Elise rubbed my chest as she thought about it. But she didn’t stop there. She bent in to kiss me on the lips, and I pulled just as quickly away.
“Elise, no.”
“I’m your wife.”
“If you’re here for a booty call, you thought wrong.”
“Don't be insulting. That’s not why I came. I just thought…”
“When was the last time that you and Phillips Screwdriver were together?”
“I don’t know.” She looked away. Good-bye ocean eyes. “You’ve been hanging around my apartment. You tell me.”
“You don’t sound sorry about San Francisco at all.”
“I am sorry about that. You did me no wrong. But I wronged you in every way possible. I.... I don't even know what happened to me. It was this uncontrollable tug.”
“Have you gone to confession?”
“No. Not yet.” She lowered her head. “Should I have?”
“You don’t have to do anything that you don’t want to.” I quickly considered the matter. “But I think you should. Father Williams thinks the world of you. If you say you’re sorry…”
“And I am sorry.”
“Then you should.”
“The Country Squire's still parked in front of my apartment. The next time you want to pay me a visit, pick up the phone. I’d love to have you.”
“That would be difficult since Tom was there.”
She took a step back. “I wasn’t sure if you saw us.”
“And speaking of Tom, I went to your hotel on the night of the wedding.”
“Did you?”
“The Lost Boys showed up.”
“Not this again.”
“You said it yourself. My life isn’t exactly normal.”
“But this is different. They’re not......logical.”
“It doesn’t take a genius to see that what’s happening. It’s a spiritual battle.”
“Mm-hmm, Nathaniel Hawthorne's Young Goodman Brown, the devil and all that. I'm no expert on American literature and Puritan superstition, but I remember reading that bedtime story in high school.”
“We were in the same class. You were a cute reading partner.”

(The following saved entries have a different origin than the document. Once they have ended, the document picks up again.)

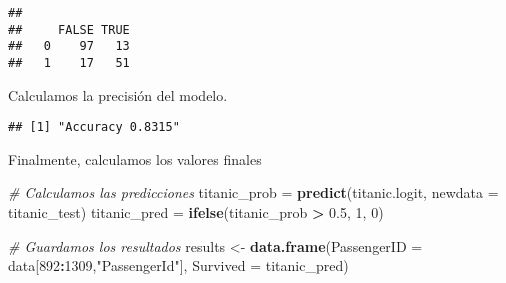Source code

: \documentclass[]{article}
\newenvironment{Shaded}{\begin{snugshade}}{\end{snugshade}}
\newcommand{\KeywordTok}[1]{\textcolor[rgb]{0.13,0.29,0.53}{\textbf{#1}}}
\newcommand{\DataTypeTok}[1]{\textcolor[rgb]{0.13,0.29,0.53}{#1}}
\newcommand{\DecValTok}[1]{\textcolor[rgb]{0.00,0.00,0.81}{#1}}
\newcommand{\FloatTok}[1]{\textcolor[rgb]{0.00,0.00,0.81}{#1}}
\newcommand{\StringTok}[1]{\textcolor[rgb]{0.31,0.60,0.02}{#1}}
\newcommand{\CommentTok}[1]{\textcolor[rgb]{0.56,0.35,0.01}{\textit{#1}}}
\newcommand{\OperatorTok}[1]{\textcolor[rgb]{0.81,0.36,0.00}{\textbf{#1}}}
\newcommand{\NormalTok}[1]{#1}
\begin{document}
\begin{verbatim}
##    
##     FALSE TRUE
##   0    97   13
##   1    17   51
\end{verbatim}

\begin{Shaded}
\end{Shaded}

Calculamos la precisión del modelo.

\begin{Shaded}
\end{Shaded}

\begin{verbatim}
## [1] "Accuracy 0.8315"
\end{verbatim}

Finalmente, calculamos los valores finales

\begin{Shaded}
\begin{Highlighting}[]
\CommentTok{# Calculamos las predicciones}
\NormalTok{titanic_prob =}\StringTok{ }\KeywordTok{predict}\NormalTok{(titanic.logit, }\DataTypeTok{newdata =}\NormalTok{ titanic_test)}
\NormalTok{titanic_pred =}\StringTok{ }\KeywordTok{ifelse}\NormalTok{(titanic_prob }\OperatorTok{>}\StringTok{ }\FloatTok{0.5}\NormalTok{, }\DecValTok{1}\NormalTok{, }\DecValTok{0}\NormalTok{)}
\end{Highlighting}
\end{Shaded}

\begin{Shaded}
\begin{Highlighting}[]
\CommentTok{# Guardamos los resultados}
\NormalTok{results <-}\StringTok{ }\KeywordTok{data.frame}\NormalTok{(}\DataTypeTok{PassengerID =}\NormalTok{ data[}\DecValTok{892}\OperatorTok{:}\DecValTok{1309}\NormalTok{,}\StringTok{"PassengerId"}\NormalTok{], }\DataTypeTok{Survived =}\NormalTok{ titanic_pred)}
\end{Highlighting}
\end{Shaded}
\end{document}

“That’s the worst thing about religion, the guilt.” She abandoned any thought of physical contact, crossed the room and plopped down on the leather sofa, tucking her forehead into both hands.

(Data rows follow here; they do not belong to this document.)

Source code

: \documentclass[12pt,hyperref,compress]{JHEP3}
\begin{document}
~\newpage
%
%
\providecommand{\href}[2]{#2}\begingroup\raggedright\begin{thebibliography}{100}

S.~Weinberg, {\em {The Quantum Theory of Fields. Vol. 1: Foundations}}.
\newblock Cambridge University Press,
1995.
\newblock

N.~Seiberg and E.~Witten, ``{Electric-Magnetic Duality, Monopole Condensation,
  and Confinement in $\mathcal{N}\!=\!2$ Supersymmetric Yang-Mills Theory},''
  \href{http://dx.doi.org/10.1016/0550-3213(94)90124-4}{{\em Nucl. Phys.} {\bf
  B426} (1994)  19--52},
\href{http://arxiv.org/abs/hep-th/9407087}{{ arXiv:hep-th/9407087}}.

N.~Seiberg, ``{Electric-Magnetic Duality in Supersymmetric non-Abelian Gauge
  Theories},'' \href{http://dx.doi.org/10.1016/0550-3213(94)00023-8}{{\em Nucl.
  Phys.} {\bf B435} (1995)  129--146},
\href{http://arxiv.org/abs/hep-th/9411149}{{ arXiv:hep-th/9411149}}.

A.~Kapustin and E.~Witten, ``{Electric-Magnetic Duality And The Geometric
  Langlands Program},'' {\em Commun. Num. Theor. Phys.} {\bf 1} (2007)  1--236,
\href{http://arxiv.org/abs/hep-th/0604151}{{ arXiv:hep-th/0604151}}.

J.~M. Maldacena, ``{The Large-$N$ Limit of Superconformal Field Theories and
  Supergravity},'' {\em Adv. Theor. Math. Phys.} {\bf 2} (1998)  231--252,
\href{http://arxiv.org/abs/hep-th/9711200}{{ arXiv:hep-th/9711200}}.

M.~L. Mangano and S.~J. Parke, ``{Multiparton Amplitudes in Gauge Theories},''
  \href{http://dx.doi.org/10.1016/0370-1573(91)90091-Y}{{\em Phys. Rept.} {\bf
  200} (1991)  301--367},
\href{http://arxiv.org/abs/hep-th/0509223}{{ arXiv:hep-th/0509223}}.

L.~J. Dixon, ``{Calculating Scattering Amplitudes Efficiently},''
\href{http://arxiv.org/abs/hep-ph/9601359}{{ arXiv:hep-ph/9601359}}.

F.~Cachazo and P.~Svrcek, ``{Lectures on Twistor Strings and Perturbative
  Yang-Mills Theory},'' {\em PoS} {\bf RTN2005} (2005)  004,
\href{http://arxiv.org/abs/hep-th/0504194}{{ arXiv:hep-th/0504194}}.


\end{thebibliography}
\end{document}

“Also the reason why you left Catholicism, because your current decisions don’t fare well with accountability or judgment.”

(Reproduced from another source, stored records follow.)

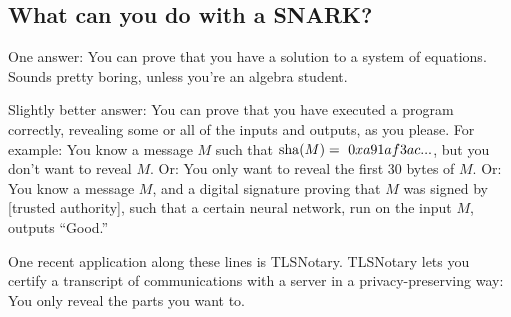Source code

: \subsection{What can you do with a SNARK?}

One answer: You can prove that you have a solution to a system of
equations. Sounds pretty boring, unless you're an algebra student.

Slightly better answer: You can prove that you have executed a program
correctly, revealing some or all of the inputs and outputs, as you
please. For example: You know a message $M$ such that
$\sha(M) = \ 0xa91af3ac...$, but you don't want to
reveal $M$. Or: You only want to reveal the first 30 bytes of $M$.
Or: You know a message $M$, and a digital signature proving that $M$
was signed by [trusted authority], such that a certain neural
network, run on the input $M$, outputs ``Good.''

One recent application along these lines is TLSNotary.
TLSNotary lets you certify a transcript of communications with a server
in a privacy-preserving way: You only reveal the parts you want to.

“I never said I left Catholicism, though the logic behind it has been falling away for years, Joshua. I was raised Catholic, but suddenly I woke up one morning and its worldview didn’t hold up so well with reality. Any thought to judgment’s been coming down as a natural fallout.”
“It’s what they want.”
“Mm-hmm; what else do these mystery demon people want with me, that is, after my faith is eliminated?”
“I don’t know. Destroy your life maybe.”
“Do you know how illogical and ironic that sounds? Don’t you think they’d have better things to do than play puppetry with my life? There’s ass-hole dictators like Kim Jung the Second and terrorists like Bin Laden to interact with. Either way, it doesn’t sound like they’ve put much strategy into it.”
“Sin is only pleasurable for a season.”
“Any psychologist could tell you that unhealthy decisions lead to an unbalanced life.”
“Josephine believes me.”
“We’ve been over this before.”
“She says you saw your father on the Embarcadero Freeway seconds after the earthquake, that you were in the car with him, and you spoke with him, despite being at the Sisters when it happened.”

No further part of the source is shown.